_Data records_:

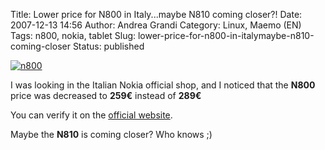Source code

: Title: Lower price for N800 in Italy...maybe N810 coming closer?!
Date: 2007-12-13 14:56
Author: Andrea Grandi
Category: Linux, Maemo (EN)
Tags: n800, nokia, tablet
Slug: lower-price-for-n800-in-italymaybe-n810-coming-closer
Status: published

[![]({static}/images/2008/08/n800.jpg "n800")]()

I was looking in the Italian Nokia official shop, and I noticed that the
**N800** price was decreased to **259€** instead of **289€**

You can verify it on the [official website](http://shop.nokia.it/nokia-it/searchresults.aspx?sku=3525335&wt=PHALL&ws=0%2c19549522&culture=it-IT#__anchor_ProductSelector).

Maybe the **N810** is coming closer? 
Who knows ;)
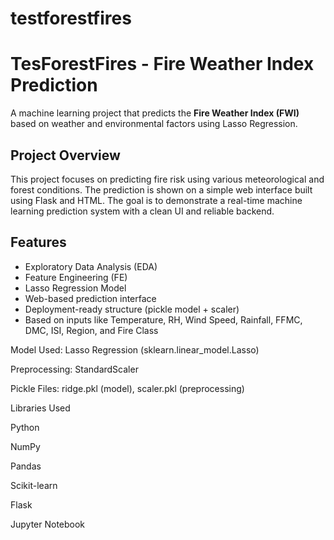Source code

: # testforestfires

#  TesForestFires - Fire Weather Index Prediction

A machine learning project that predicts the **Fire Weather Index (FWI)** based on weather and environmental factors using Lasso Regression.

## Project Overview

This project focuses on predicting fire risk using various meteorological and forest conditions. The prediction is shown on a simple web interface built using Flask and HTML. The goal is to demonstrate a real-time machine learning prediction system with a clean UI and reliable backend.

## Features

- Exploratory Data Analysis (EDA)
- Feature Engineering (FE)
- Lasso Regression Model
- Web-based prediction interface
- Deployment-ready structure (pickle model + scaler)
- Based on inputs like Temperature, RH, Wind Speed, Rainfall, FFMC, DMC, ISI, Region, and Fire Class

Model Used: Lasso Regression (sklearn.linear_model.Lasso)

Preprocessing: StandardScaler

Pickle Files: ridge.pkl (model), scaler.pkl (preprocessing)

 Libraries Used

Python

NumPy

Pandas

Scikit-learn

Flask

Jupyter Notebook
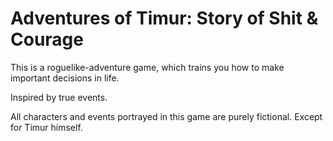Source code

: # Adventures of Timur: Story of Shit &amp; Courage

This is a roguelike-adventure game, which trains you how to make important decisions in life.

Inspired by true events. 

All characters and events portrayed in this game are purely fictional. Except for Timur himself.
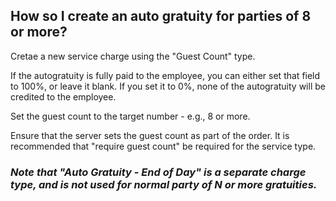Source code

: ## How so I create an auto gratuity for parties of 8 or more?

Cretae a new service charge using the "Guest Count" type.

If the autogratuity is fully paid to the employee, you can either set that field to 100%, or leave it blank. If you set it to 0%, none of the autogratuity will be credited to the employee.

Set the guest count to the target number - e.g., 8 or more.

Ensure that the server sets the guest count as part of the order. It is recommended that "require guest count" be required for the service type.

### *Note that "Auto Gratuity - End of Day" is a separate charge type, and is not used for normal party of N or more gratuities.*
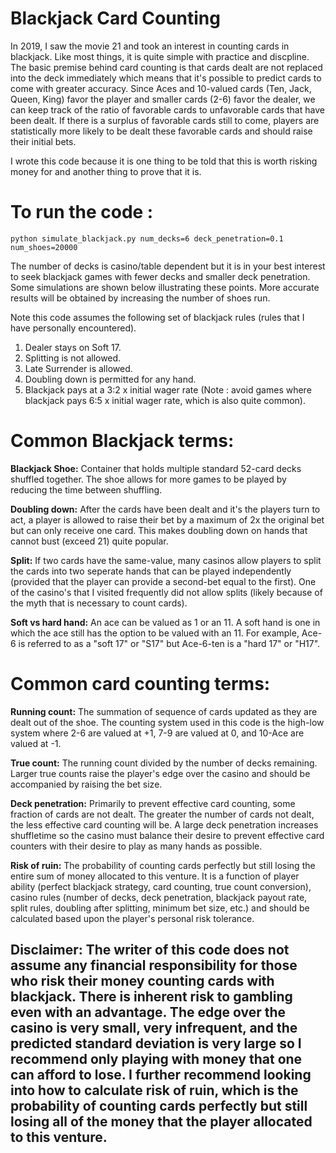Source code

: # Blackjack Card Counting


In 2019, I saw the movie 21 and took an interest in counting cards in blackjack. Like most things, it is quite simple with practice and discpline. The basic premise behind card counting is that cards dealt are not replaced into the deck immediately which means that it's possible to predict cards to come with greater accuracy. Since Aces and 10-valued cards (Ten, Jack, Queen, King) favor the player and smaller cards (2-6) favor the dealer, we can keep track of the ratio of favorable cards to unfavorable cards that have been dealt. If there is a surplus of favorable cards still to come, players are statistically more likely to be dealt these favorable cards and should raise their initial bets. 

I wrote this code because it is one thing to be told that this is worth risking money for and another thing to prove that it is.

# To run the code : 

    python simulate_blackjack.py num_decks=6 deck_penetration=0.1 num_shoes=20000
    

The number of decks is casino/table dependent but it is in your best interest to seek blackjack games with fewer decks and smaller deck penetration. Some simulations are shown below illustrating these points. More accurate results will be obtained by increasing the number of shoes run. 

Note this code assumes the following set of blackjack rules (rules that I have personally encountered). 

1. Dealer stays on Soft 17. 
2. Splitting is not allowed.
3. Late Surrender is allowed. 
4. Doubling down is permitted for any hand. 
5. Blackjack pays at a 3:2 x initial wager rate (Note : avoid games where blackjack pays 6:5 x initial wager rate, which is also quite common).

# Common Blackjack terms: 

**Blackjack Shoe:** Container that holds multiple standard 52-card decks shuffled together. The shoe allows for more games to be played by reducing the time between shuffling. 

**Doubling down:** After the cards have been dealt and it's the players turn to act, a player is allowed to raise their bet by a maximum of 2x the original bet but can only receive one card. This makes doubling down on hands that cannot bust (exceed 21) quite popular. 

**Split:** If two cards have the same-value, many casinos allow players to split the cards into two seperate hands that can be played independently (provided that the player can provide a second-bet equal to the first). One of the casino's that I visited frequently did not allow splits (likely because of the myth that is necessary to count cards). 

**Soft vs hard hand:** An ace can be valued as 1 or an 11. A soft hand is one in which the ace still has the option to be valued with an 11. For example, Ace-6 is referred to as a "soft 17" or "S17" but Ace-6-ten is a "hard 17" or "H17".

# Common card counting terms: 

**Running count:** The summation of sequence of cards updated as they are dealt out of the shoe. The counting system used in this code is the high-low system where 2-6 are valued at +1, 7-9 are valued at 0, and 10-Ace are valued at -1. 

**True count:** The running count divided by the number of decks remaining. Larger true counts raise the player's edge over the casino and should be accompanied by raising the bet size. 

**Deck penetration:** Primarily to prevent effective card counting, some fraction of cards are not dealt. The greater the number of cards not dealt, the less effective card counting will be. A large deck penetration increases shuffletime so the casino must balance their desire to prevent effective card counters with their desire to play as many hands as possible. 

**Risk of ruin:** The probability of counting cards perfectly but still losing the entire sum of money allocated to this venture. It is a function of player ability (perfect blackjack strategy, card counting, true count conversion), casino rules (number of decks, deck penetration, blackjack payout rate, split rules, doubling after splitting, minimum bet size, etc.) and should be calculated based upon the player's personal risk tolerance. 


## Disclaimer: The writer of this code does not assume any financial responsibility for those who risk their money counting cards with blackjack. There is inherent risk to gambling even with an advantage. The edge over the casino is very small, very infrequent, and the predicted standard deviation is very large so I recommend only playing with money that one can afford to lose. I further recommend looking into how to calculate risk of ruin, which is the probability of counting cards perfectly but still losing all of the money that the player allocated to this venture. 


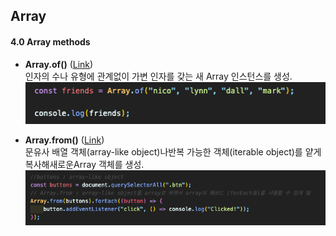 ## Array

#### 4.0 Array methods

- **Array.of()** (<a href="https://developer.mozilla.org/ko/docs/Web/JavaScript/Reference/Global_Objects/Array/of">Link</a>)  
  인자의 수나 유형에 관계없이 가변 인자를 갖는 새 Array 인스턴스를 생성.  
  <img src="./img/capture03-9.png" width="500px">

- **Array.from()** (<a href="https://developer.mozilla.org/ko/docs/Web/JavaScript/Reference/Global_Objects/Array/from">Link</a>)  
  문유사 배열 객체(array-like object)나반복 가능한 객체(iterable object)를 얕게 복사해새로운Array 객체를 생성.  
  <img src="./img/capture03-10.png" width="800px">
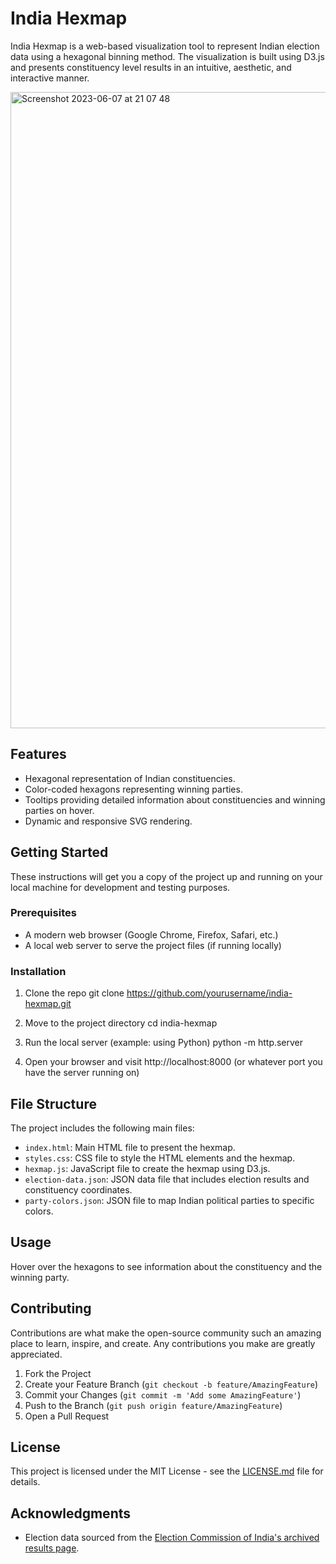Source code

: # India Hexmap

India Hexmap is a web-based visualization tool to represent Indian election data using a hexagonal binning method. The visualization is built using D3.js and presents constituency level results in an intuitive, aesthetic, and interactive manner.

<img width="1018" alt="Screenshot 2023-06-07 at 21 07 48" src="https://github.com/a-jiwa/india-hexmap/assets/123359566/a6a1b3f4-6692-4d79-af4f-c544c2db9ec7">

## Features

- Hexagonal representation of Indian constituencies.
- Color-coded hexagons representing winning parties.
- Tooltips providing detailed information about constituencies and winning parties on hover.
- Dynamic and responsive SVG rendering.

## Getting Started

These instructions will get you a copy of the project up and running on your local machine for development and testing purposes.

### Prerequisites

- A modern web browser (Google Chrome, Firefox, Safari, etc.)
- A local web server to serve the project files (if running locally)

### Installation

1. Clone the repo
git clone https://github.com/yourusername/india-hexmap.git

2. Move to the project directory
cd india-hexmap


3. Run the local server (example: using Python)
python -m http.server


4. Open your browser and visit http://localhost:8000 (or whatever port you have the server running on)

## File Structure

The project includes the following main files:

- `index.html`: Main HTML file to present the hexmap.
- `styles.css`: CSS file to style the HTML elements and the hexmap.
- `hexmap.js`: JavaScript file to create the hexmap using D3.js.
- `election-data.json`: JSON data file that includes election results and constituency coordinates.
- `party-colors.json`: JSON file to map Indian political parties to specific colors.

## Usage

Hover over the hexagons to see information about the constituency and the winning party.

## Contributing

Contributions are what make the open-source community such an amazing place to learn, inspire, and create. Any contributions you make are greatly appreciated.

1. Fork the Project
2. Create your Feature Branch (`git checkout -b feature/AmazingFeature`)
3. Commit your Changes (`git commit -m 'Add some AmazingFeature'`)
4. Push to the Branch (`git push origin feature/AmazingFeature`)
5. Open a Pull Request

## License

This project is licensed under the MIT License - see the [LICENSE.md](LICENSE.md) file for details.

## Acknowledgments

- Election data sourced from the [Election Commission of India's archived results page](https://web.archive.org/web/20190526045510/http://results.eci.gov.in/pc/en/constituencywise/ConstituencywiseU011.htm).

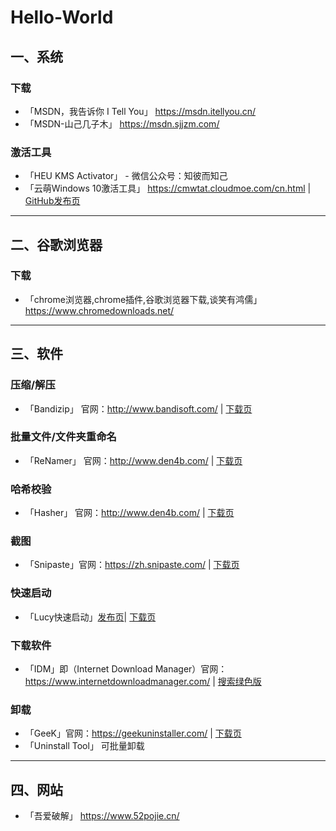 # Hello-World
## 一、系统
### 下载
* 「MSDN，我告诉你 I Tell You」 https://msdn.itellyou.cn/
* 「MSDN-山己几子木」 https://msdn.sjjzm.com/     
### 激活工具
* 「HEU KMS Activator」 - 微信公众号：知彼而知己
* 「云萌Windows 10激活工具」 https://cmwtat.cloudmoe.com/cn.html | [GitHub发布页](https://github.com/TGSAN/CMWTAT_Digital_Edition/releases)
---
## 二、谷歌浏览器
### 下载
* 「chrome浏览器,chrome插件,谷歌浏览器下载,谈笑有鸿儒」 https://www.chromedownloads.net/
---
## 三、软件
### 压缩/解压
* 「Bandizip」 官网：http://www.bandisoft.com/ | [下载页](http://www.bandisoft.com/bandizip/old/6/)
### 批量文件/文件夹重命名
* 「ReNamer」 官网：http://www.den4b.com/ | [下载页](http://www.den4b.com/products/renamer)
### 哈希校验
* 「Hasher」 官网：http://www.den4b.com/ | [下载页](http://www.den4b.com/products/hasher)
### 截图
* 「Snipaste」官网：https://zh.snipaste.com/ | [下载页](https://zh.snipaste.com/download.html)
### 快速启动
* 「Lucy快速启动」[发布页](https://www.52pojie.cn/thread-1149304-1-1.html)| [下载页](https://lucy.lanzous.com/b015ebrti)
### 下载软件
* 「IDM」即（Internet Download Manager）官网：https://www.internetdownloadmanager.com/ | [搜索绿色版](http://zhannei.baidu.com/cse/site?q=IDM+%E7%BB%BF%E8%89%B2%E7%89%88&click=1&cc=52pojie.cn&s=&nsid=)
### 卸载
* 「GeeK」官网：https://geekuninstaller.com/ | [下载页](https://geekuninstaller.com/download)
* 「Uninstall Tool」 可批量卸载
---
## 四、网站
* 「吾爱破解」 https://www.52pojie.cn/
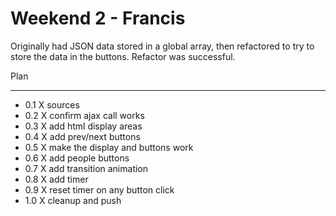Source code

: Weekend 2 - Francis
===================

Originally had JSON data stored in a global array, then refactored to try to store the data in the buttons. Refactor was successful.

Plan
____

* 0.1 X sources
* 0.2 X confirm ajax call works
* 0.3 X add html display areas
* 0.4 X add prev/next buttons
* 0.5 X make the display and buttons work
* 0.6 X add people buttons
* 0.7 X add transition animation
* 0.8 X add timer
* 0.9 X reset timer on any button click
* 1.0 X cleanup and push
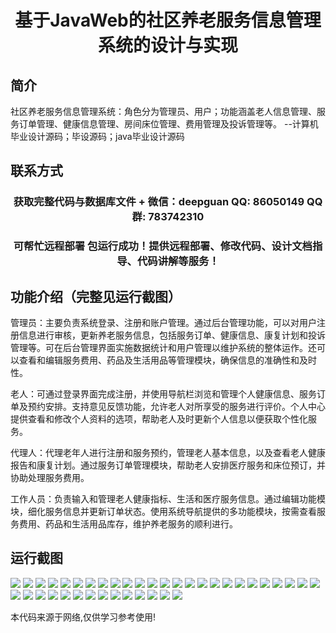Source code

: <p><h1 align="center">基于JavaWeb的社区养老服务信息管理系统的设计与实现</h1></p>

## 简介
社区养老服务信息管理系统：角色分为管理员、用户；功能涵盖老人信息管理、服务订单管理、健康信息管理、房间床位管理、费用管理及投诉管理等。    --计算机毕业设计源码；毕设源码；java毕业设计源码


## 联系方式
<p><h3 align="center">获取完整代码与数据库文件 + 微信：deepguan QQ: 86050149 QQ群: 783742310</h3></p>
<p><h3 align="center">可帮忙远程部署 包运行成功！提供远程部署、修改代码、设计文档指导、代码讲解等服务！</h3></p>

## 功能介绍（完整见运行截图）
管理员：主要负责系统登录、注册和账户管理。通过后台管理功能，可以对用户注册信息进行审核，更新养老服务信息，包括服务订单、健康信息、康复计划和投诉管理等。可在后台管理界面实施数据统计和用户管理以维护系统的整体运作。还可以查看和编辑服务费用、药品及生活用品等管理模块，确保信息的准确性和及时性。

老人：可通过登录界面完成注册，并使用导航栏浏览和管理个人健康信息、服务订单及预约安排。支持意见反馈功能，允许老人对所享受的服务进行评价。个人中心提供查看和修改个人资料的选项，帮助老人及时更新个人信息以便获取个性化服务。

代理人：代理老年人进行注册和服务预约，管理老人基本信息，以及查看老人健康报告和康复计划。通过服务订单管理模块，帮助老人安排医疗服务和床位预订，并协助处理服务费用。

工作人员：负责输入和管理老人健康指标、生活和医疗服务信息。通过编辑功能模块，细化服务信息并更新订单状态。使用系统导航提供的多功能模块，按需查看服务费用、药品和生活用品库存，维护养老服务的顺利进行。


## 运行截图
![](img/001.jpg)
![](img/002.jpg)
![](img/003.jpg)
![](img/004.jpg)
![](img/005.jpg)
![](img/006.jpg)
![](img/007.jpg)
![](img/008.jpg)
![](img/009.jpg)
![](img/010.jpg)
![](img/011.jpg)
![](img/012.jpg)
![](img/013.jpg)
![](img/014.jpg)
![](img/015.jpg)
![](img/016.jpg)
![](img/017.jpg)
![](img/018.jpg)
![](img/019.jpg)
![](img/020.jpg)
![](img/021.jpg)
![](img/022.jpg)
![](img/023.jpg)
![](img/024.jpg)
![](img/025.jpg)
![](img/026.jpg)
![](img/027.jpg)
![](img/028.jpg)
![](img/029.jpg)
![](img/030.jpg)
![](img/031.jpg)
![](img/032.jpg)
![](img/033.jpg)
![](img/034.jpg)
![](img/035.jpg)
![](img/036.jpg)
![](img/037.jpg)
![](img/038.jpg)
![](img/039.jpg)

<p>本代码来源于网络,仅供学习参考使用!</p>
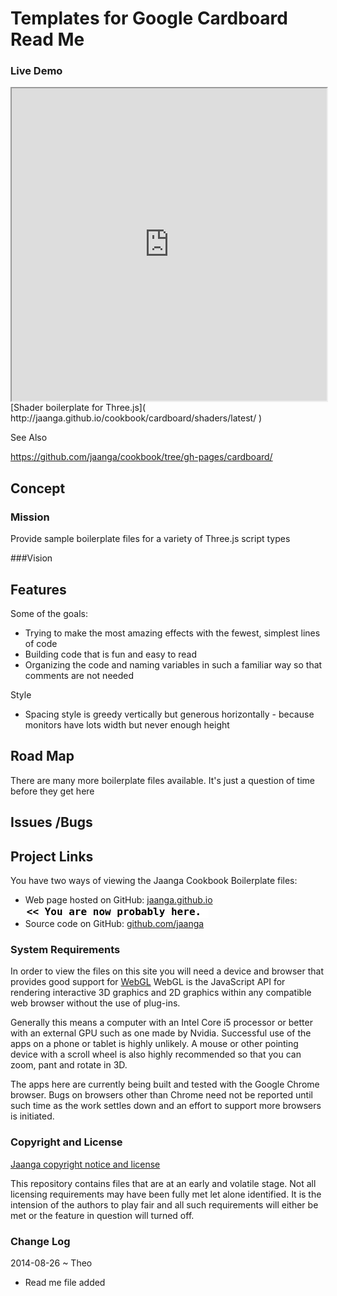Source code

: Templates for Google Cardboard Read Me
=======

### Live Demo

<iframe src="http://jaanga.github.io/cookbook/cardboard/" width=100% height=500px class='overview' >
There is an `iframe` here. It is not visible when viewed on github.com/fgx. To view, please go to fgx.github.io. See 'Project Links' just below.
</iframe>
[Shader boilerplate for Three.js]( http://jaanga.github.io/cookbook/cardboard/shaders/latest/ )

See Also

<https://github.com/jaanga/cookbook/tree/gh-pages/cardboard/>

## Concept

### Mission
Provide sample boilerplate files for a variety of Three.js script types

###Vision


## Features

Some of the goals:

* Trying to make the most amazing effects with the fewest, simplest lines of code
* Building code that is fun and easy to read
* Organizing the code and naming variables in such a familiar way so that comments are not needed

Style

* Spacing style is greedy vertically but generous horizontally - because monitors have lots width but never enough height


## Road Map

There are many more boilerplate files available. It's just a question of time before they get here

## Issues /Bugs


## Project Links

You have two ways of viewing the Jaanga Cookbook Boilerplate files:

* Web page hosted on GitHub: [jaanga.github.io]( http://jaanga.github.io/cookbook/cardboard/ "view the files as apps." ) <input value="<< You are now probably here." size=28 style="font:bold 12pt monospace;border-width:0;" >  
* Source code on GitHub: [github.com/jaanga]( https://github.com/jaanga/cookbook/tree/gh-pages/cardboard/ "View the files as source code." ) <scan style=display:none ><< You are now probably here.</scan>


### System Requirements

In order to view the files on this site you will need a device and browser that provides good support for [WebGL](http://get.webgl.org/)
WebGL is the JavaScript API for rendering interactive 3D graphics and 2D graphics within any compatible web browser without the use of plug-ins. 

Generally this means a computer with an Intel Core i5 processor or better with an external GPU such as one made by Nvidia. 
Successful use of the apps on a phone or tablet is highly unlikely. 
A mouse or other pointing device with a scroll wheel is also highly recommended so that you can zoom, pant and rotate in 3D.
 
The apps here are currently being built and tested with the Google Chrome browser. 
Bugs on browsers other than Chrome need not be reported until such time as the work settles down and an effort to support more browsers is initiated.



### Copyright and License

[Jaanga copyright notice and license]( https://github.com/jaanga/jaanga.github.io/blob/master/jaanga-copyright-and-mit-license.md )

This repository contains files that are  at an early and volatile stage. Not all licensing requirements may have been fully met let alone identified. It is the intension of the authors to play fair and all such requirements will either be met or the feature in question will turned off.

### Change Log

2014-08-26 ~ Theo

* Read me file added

_Instructions for the task_: Count every line above that holds the string "tablet" and give the total, nothing more.

_Answer section_: 2